In the exhibition Metrophysics, New York-based Michael Sorkin Studio and Terreform (both helmed by Sorkin) have brought their portfolio of eco-futurist-tinged urban designs to Los Angeles’s Southern California Institute of Architecture (SCI-Arc) in Los Angeles, displaying a sprawling retrospective of the symbiotic architectural groups’ collective output from over the years.
The work presented by Sorkin and Terreform—the latter of which is a 501(c)3 established in 2005 as a self-described “ ‘friend of the court’ dedicated to raising urban expectations and advocating for innovative and progressive ideas as widely as possible”—traces a broad stylistic and conceptual arc across time spanning from the mid-1990s through today. That arc hewed closely to the always-shifting focus of other ecologically-minded architectural firms: From dramatic landscape design in the 1990s to embodying technologically-derived formalism in the early 2000s and, more recently, a hybrid between the two.
The exhibition, displayed neatly and semi-chronologically along a series of mounted display boards set atop wooden sawhorses, aims for grandiosity in content if not format. The collected schemes feature board after board of idealized eco-utopias. Some are depicted with Kazimir Malevich-inspired geometric abstraction, verdant, photo-realistic eye wash, or as techno-futurist blobitecture.
According to the firm’s website, the body of work acts as a metaphorical extension of Terreform’s ongoing project, New York City (Steady) State, a “comprehensive investigation into urban self-sufficiency…intended to raise issues and propose solutions for cities around the world that seek to take radical measures to secure their respiration and autonomy and to achieve a more sustainably democratic polity, founded in the local.”
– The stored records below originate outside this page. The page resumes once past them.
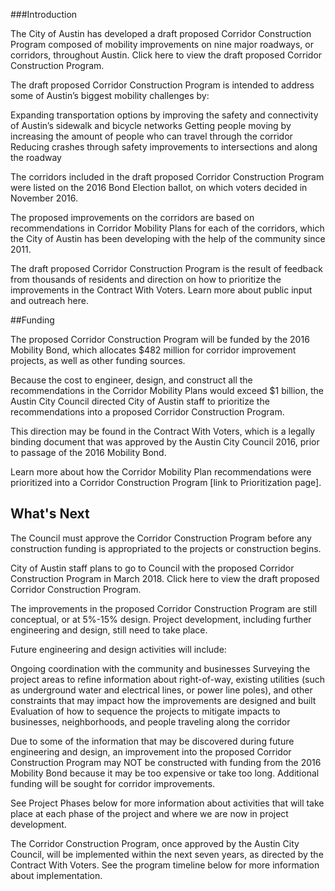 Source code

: ###Introduction

 
The City of Austin has developed a draft proposed Corridor Construction Program composed of mobility improvements on nine major roadways, or corridors, throughout Austin. Click here to view the draft proposed Corridor Construction Program.

The draft proposed Corridor Construction Program is intended to address some of Austin’s biggest mobility challenges by:

Expanding transportation options by improving the safety and connectivity of Austin’s sidewalk and bicycle networks
Getting people moving by increasing the amount of people who can travel through the corridor
Reducing crashes through safety improvements to intersections and along the roadway

The corridors included in the draft proposed Corridor Construction Program were listed on the 2016 Bond Election ballot, on which voters decided in November 2016.

The proposed improvements on the corridors are based on recommendations in Corridor Mobility Plans for each of the corridors, which the City of Austin has been developing with the help of the community since 2011.

The draft proposed Corridor Construction Program is the result of feedback from thousands of residents and direction on how to prioritize the improvements in the Contract With Voters. Learn more about public input and outreach here.

##Funding

The proposed Corridor Construction Program will be funded by the 2016 Mobility Bond, which allocates $482 million for corridor improvement projects, as well as other funding sources.

Because the cost to engineer, design, and construct all the recommendations in the Corridor Mobility Plans would exceed $1 billion, the Austin City Council directed City of Austin staff to prioritize the recommendations into a proposed Corridor Construction Program.

This direction may be found in the Contract With Voters, which is a legally binding document that was approved by the Austin City Council 2016, prior to passage of the 2016 Mobility Bond.

Learn more about how the Corridor Mobility Plan recommendations were prioritized into a Corridor Construction Program [link to Prioritization page].


## What's Next


The Council must approve the Corridor Construction Program before any construction funding is appropriated to the projects or construction begins.

City of Austin staff plans to go to Council with the proposed Corridor Construction Program in March 2018. Click here to view the draft proposed Corridor Construction Program.

The improvements in the proposed Corridor Construction Program are still conceptual, or at 5%-15% design. Project development, including further engineering and design, still need to take place.

Future engineering and design activities will include:

Ongoing coordination with the community and businesses
Surveying the project areas to refine information about right-of-way, existing utilities (such as underground water and electrical lines, or power line poles), and other constraints that may impact how the improvements are designed and built
Evaluation of how to sequence the projects to mitigate impacts to businesses, neighborhoods, and people traveling along the corridor

Due to some of the information that may be discovered during future engineering and design, an improvement into the proposed Corridor Construction Program may NOT be constructed with funding from the 2016 Mobility Bond because it may be too expensive or take too long. Additional funding will be sought for corridor improvements.

See Project Phases below for more information about activities that will take place at each phase of the project and where we are now in project development.

The Corridor Construction Program, once approved by the Austin City Council, will be implemented within the next seven years, as directed by the Contract With Voters. See the program timeline below for more information about implementation.
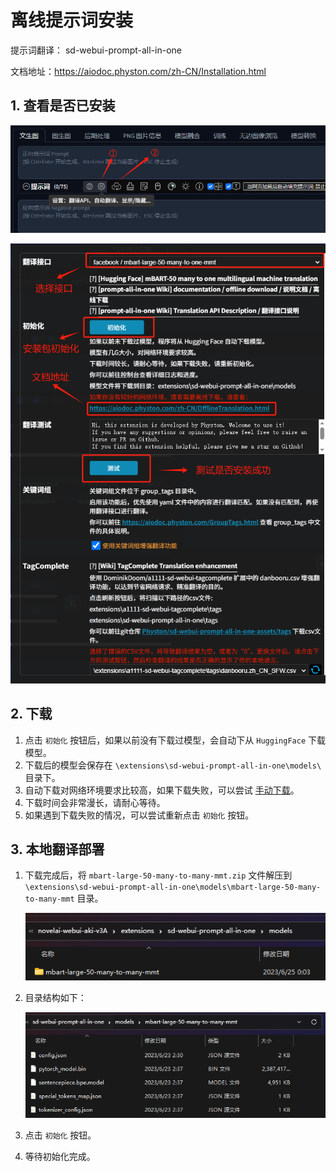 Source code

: # 离线提示词安装


提示词翻译： sd-webui-prompt-all-in-one

文档地址：https://aiodoc.physton.com/zh-CN/Installation.html

## 1. 查看是否已安装

![](/AI/picture/sd-webui/other/050.png)

![](/AI/picture/sd-webui/other/051.png)

## 2. 下载

1.  点击 `初始化` 按钮后，如果以前没有下载过模型，会自动下从 `HuggingFace` 下载模型。
2.  下载后的模型会保存在 `\extensions\sd-webui-prompt-all-in-one\models\` 目录下。
3.  自动下载对网络环境要求比较高，如果下载失败，可以尝试 [手动下载](https://drive.google.com/file/d/1uH76hI-2WcC-jH4yYcg2-Bni90-XwAkd/view?usp=sharing)。
4.  下载时间会非常漫长，请耐心等待。
5.  如果遇到下载失败的情况，可以尝试重新点击 `初始化` 按钮。


## 3. 本地翻译部署

1.  下载完成后，将 `mbart-large-50-many-to-many-mmt.zip` 文件解压到 `\extensions\sd-webui-prompt-all-in-one\models\mbart-large-50-many-to-many-mmt` 目录。
    
    ![](/AI/picture/sd-webui/other/052.png)
    
2.  目录结构如下：
    
    ![](/AI/picture/sd-webui/other/053.png)
    
3.  点击 `初始化` 按钮。
    
4.  等待初始化完成。


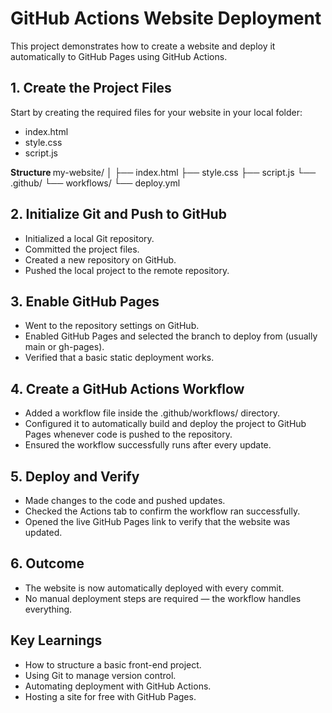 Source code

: 
<h1><b>GitHub Actions Website Deployment</b></h1>

This project demonstrates how to create a website and deploy it automatically to GitHub Pages using GitHub Actions.
<h2><b>1. Create the Project Files</b></h2>

Start by creating the required files for your website in your local folder:
<ul>
  <li>index.html</li>
  <li>style.css</li>
  <li>script.js</li>
</ul>
<b> Structure </b>
my-website/
│
├── index.html
├── style.css
├── script.js
└── .github/
    └── workflows/
        └── deploy.yml

<h2><b>2. Initialize Git and Push to GitHub</b></h2>
<ul>
<li>Initialized a local Git repository.</li>
<li>Committed the project files.</li>
<li>Created a new repository on GitHub.</li>
<li>Pushed the local project to the remote repository.</li>
</ul>

<h2><b> 3. Enable GitHub Pages</b></h2>
<ul>
<li>Went to the repository settings on GitHub.</li>
<li>Enabled GitHub Pages and selected the branch to deploy from (usually main or gh-pages).</li>
<li>Verified that a basic static deployment works.</li>
</ul>

<h2><b>4. Create a GitHub Actions Workflow</b></h2>
<ul>
<li>Added a workflow file inside the .github/workflows/ directory.</li>
<li>Configured it to automatically build and deploy the project to GitHub Pages whenever code is pushed to the repository.</li>
<li>Ensured the workflow successfully runs after every update.</li>
</ul>

<h2><b>5. Deploy and Verify</b></h2>
<ul>
<li>Made changes to the code and pushed updates.</li>
<li>Checked the Actions tab to confirm the workflow ran successfully.</li>
<li>Opened the live GitHub Pages link to verify that the website was updated.</li>
</ul>

<h2><b>6. Outcome</b></h2>
<ul>
<li>The website is now automatically deployed with every commit.</li>
<li>No manual deployment steps are required — the workflow handles everything.</li>
</ul>

<h2><b>Key Learnings</b></h2>
<ul>
<li>How to structure a basic front-end project.</li>
<li>Using Git to manage version control.</li>
<li>Automating deployment with GitHub Actions.</li>
<li>Hosting a site for free with GitHub Pages.</li>

</ul>
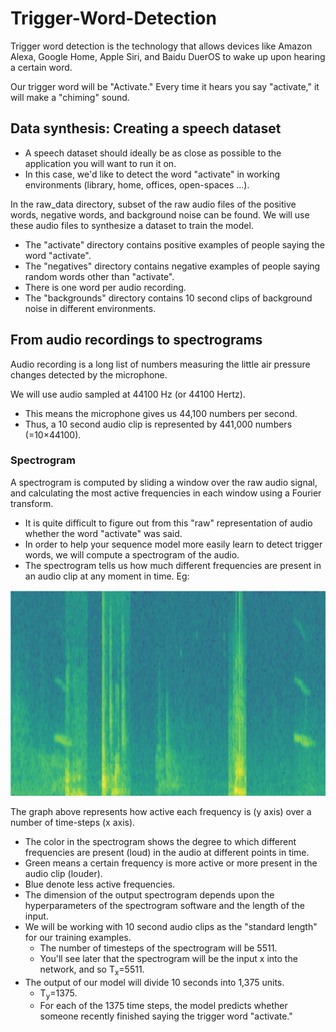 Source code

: # Trigger-Word-Detection
Trigger word detection is the technology that allows devices like Amazon Alexa, Google Home, Apple Siri, and Baidu DuerOS to wake up upon hearing a certain word.

Our trigger word will be "Activate." Every time it hears you say "activate," it will make a "chiming" sound.

## Data synthesis: Creating a speech dataset
- A speech dataset should ideally be as close as possible to the application you will want to run it on.
- In this case, we'd like to detect the word "activate" in working environments (library, home, offices, open-spaces ...).

In the raw_data directory, subset of the raw audio files of the positive words, negative words, and background noise can be found. We will use these audio files to synthesize a dataset to train the model.
- The "activate" directory contains positive examples of people saying the word "activate".
- The "negatives" directory contains negative examples of people saying random words other than "activate".
- There is one word per audio recording.
- The "backgrounds" directory contains 10 second clips of background noise in different environments.
## From audio recordings to spectrograms
Audio recording is a long list of numbers measuring the little air pressure changes detected by the microphone.

We will use audio sampled at 44100 Hz (or 44100 Hertz).
- This means the microphone gives us 44,100 numbers per second.
- Thus, a 10 second audio clip is represented by 441,000 numbers (=10×44100).
### Spectrogram
A spectrogram is computed by sliding a window over the raw audio signal, and calculating the most active frequencies in each window using a Fourier transform.

- It is quite difficult to figure out from this "raw" representation of audio whether the word "activate" was said.
- In order to help your sequence model more easily learn to detect trigger words, we will compute a spectrogram of the audio.
- The spectrogram tells us how much different frequencies are present in an audio clip at any moment in time.
Eg:
<p align = 'center'>
  <img src = '/images/train_reference.png'>
</p>
The graph above represents how active each frequency is (y axis) over a number of time-steps (x axis).

- The color in the spectrogram shows the degree to which different frequencies are present (loud) in the audio at different points in time.
- Green means a certain frequency is more active or more present in the audio clip (louder).
- Blue denote less active frequencies.
- The dimension of the output spectrogram depends upon the hyperparameters of the spectrogram software and the length of the input.
- We will be working with 10 second audio clips as the "standard length" for our training examples.
  - The number of timesteps of the spectrogram will be 5511.
  - You'll see later that the spectrogram will be the input x into the network, and so T<sub>x</sub>=5511.
- The output of our model will divide 10 seconds into 1,375 units.
  - T<sub>y</sub>=1375.
  - For each of the 1375 time steps, the model predicts whether someone recently finished saying the trigger word "activate."

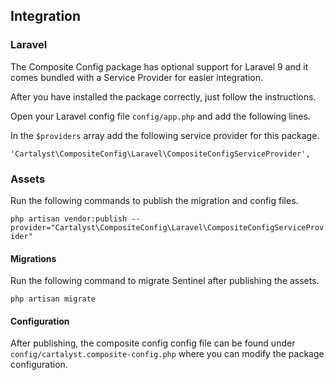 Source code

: ## Integration

### Laravel

The Composite Config package has optional support for Laravel 9 and it comes bundled with a Service Provider for easier integration.

After you have installed the package correctly, just follow the instructions.

Open your Laravel config file `config/app.php` and add the following lines.

In the `$providers` array add the following service provider for this package.

	'Cartalyst\CompositeConfig\Laravel\CompositeConfigServiceProvider',

### Assets

Run the following commands to publish the migration and config files.

`php artisan vendor:publish --provider="Cartalyst\CompositeConfig\Laravel\CompositeConfigServiceProvider"`

#### Migrations

Run the following command to migrate Sentinel after publishing the assets.

`php artisan migrate`

#### Configuration

After publishing, the composite config config file can be found under `config/cartalyst.composite-config.php` where you can modify the package configuration.
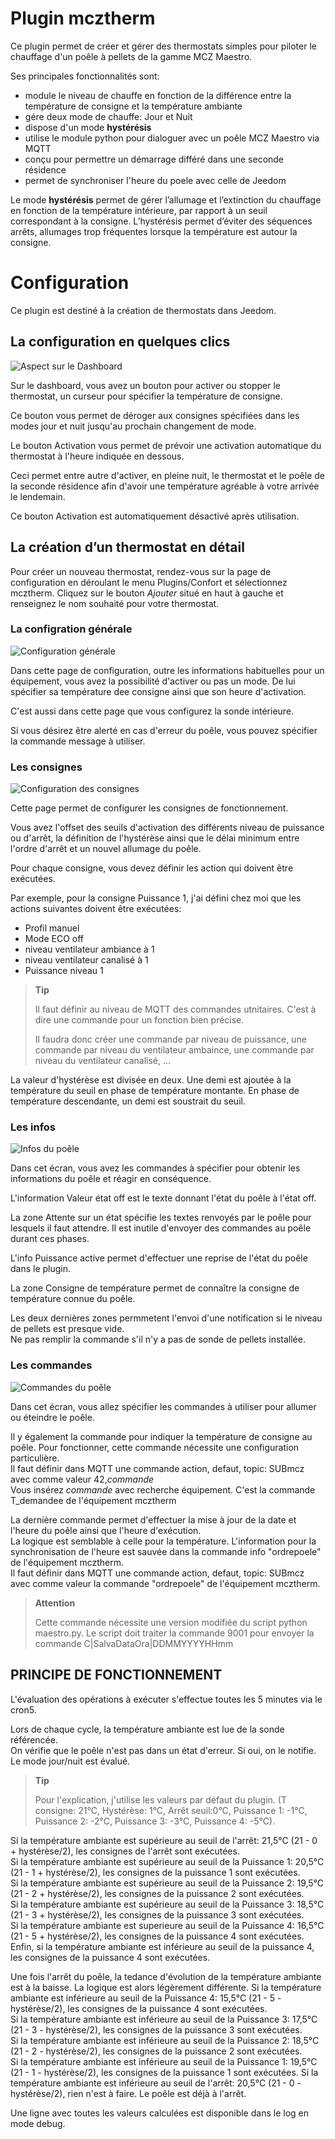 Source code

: # Plugin mcztherm

Ce plugin permet de créer et gérer des thermostats simples pour piloter le chauffage d'un poêle à pellets de la gamme MCZ Maestro.

Ses principales fonctionnalités sont:
   -  module le niveau de chauffe en fonction de la différence entre la température de consigne et la température ambiante
   -  gére deux mode de chauffe: Jour et Nuit
   -  dispose d'un mode **hystérésis**
   -  utilise le module python pour dialoguer avec un poêle MCZ Maestro via MQTT
   -  conçu pour permettre un démarrage différé dans une seconde résidence
   -  permet de synchroniser l'heure du poele avec celle de Jeedom


Le mode **hystérésis** permet de gérer l’allumage et l’extinction du chauffage en fonction de la température intérieure, par rapport à un seuil correspondant à la consigne. L’hystérésis permet d’éviter des séquences arrêts, allumages trop fréquentes lorsque la température est autour la consigne.

# Configuration

Ce plugin est destiné à la création de thermostats dans Jeedom.


## La configuration en quelques clics


![Aspect sur le Dashboard](../images/dashboard.png)

Sur le dashboard, vous avez un bouton pour activer ou stopper le thermostat, un curseur pour spécifier la température de consigne.

Ce bouton vous permet de déroger aux consignes spécifiées dans les modes jour et nuit jusqu'au prochain changement de mode.

Le bouton Activation vous permet de prévoir une activation automatique du thermostat à l'heure indiquée en dessous.

Ceci permet entre autre d'activer, en pleine nuit, le thermostat et le poêle de la seconde résidence afin d'avoir une température agréable à votre arrivée le lendemain.

Ce bouton Activation est automatiquement désactivé après utilisation.

## La création d’un thermostat en détail

Pour créer un nouveau thermostat, rendez-vous sur la page de configuration en déroulant le menu Plugins/Confort et sélectionnez mcztherm. Cliquez sur le bouton *Ajouter* situé en haut à gauche et renseignez le nom souhaité pour votre thermostat.

### La configration générale

![Configuration générale](../images/mcz_config_generale.png)

Dans cette page de configuration, outre les informations habituelles pour un équipement, vous avez la possibilité d'activer ou pas un mode. De lui spécifier sa température dee consigne ainsi que son heure d'activation.

C'est aussi dans cette page que vous configurez la sonde intérieure.

Si vous désirez être alerté en cas d'erreur du poêle, vous pouvez spécifier la commande message à utiliser.

### Les consignes

![Configuration des consignes](../images/consignes.png)

Cette page permet de configurer les consignes de fonctionnement.

Vous avez l'offset des seuils d'activation des différents niveau de puissance ou d'arrêt, la définition de l'hystérèse ainsi que le délai minimum entre l'ordre d'arrêt et un nouvel allumage du poêle.

Pour chaque consigne, vous devez définir les action qui doivent être exécutées.

Par exemple, pour la consigne Puissance 1, j'ai défini chez moi que les actions suivantes doivent être exécutées:
   -  Profil manuel
   -  Mode ECO off
   -  niveau ventilateur ambiance à 1
   -  niveau ventilateur canalisé à 1
   -  Puissance niveau 1

> **Tip**
>
> Il faut définir au niveau de MQTT des commandes utnitaires.  C'est à dire une commande pour un fonction bien précise. 
> 
> Il faudra donc créer une commande par niveau de puissance, une commande par niveau du ventilateur ambaince, une commande par niveau du ventilateur canalisé, ...
>

La valeur d'hystérèse est divisée en deux.  Une demi est ajoutée à la température du seuil en phase de température montante.  En phase de température descendante, un demi est soustrait du seuil.

### Les infos

![Infos du poêle](../images/infos_poele.png)

Dans cet écran, vous avez les commandes à spécifier pour obtenir les informations du poêle et réagir en conséquence.

L'information Valeur état off est le texte donnant l'état du poêle à l'état off. 

La zone Attente sur un état spécifie les textes renvoyés par le poêle pour lesquels il faut attendre. Il est inutile d'envoyer des commandes au poêle durant ces phases.

L'info Puissance active permet d'effectuer une reprise de l'état du poêle dans le plugin.

La zone Consigne de température permet de connaître la consigne de température connue du poêle.

Les deux dernières zones permmetent l'envoi d'une notification si le niveau de pellets est presque vide.  
Ne pas remplir la commande s'il n'y a pas de sonde de pellets installée. 

### Les commandes 

![Commandes du poêle](../images/commandes_poele.png)

Dans cet écran, vous allez spécifier les commandes à utiliser pour allumer ou éteindre le poêle.

Il y également la commande pour indiquer la température de consigne au poêle. Pour fonctionner, cette commande nécessite une configuration particulière.  
Il faut définir dans MQTT une commande action, defaut, topic: SUBmcz avec comme valeur 42,*commande*  
Vous insérez *commande* avec recherche équipement.  C'est la commande T_demandee de l'équipement mcztherm

La dernière commande permet d'effectuer la mise à jour de la date et l'heure du poêle ainsi que l'heure d'exécution.  
La logique est semblable à celle pour la température. L'information pour la synchronisation de l'heure est sauvée dans la commande info "ordrepoele" de l'équipement mcztherm.  
Il faut définir dans MQTT une commande action, defaut, topic: SUBmcz avec comme valeur la commande "ordrepoele" de l'équipement mcztherm.

> **Attention**
>
> Cette commande nécessite une version modifiée du script python maestro.py.  Le script doit traiter la commande 9001 pour envoyer la commande C|SalvaDataOra|DDMMYYYYHHmm
>


## PRINCIPE DE FONCTIONNEMENT
L'évaluation des opérations à exécuter s'effectue toutes les 5 minutes via le cron5.

Lors de chaque cycle, la température ambiante est lue de la sonde référencée.  
On vérifie que le poêle n'est pas dans un état d'erreur. Si oui, on le notifie.  
Le mode jour/nuit est évalué.    

> **Tip**
>
>Pour l'explication, j'utilise les valeurs par défaut du plugin. (T consigne: 21°C, Hystérèse: 1°C, Arrêt seuil:0°C, Puissance 1: -1°C, Puissance 2: -2°C, Puissance 3: -3°C, Puissance 4: -5°C).  
>

Si la température ambiante est supérieure au seuil de l'arrêt: 21,5°C (21 - 0 + hystérèse/2), les consignes de l'arrêt sont exécutées.  
Si la température ambiante est supérieure au seuil de la Puissance 1: 20,5°C (21 - 1 + hystérèse/2), les consignes de la puissance 1 sont exécutées.  
Si la température ambiante est supérieure au seuil de la Puissance 2: 19,5°C (21 - 2 + hystérèse/2), les consignes de la puissance 2 sont exécutées.  
Si la température ambiante est supérieure au seuil de la Puissance 3: 18,5°C (21 - 3 + hystérèse/2), les consignes de la puissance 3 sont exécutées.  
Si la température ambiante est superieure au seuil de la Puissance 4: 16,5°C (21 - 5 + hystérèse/2), les consignes de la puissance 4 sont exécutées.  
Enfin, si la température ambiante est inférieure au seuil de la puissance 4, les consignes de la puissance 4 sont exécutées.  

Une fois l'arrêt du poêle, la tedance d'évolution de la température ambiante est à la baisse.
La logique est alors légèrement différente.
Si la température ambiante est inférieure au seuil de la Puissance 4: 15,5°C (21 - 5 - hystérèse/2), les consignes de la puissance 4 sont exécutées.  
Si la température ambiante est inférieure au seuil de la Puissance 3: 17,5°C (21 - 3 - hystérèse/2), les consignes de la puissance 3 sont exécutées.  
Si la température ambiante est inférieure au seuil de la Puissance 2: 18,5°C (21 - 2 - hystérèse/2), les consignes de la puissance 2 sont exécutées.  
Si la température ambiante est inférieure au seuil de la Puissance 1: 19,5°C (21 - 1 - hystérèse/2), les consignes de la puissance 1 sont exécutées.
Si la température ambiante est inférieure au seuil de l'arrêt: 20,5°C (21 - 0 - hystérèse/2), rien n'est à faire. Le poêle est déjà à l'arrêt.

Une ligne avec toutes les valeurs calculées est disponible dans le log en mode debug. 




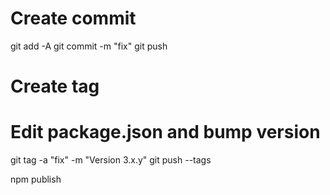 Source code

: # Create commit
git add -A
git commit -m "fix"
git push

# Create tag
# Edit package.json and bump version
git tag -a "fix" -m "Version 3.x.y"
git push --tags

npm publish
As a result, each project presented uses the underlying notions of New York City (Steady) State to speculate on the potential for ecologically-minded urbanism in other locales. The works attempt to imbue their architecture with a sense of cosmological meaning by fusing the naturalistic geometries spawned by ecological, parametric design with old-school New Urbanism.
New York City is, in fact, featured heavily across the collected projects, with a thoughtful and dramatically rendered vision for a transit hub in the Bronx from 2002 and the firm’s proposal for a temporary enclosure for the rubble at the former World Trade Center site from 2001 providing eloquent and compelling visions that stand somewhat outside some of the exhibition’s more general themes.
Ex nihilo East Asian towns and business districts are also featured prominently in the collection of work, with the Penang Peaks project from 2004 (a horseshoe-shaped cluster of mushroom-shaped towers gathered around a body of water), Skyscrapers with Chinese Characteristics (an exploration that translates Sorkin’s collection of “scholar’s rocks” into tall buildings), and an Ecological Golf Resort for Australia from 2014 best showcasing the firms’ ability to generate a sort of contextually-based, ecologically-driven formalism.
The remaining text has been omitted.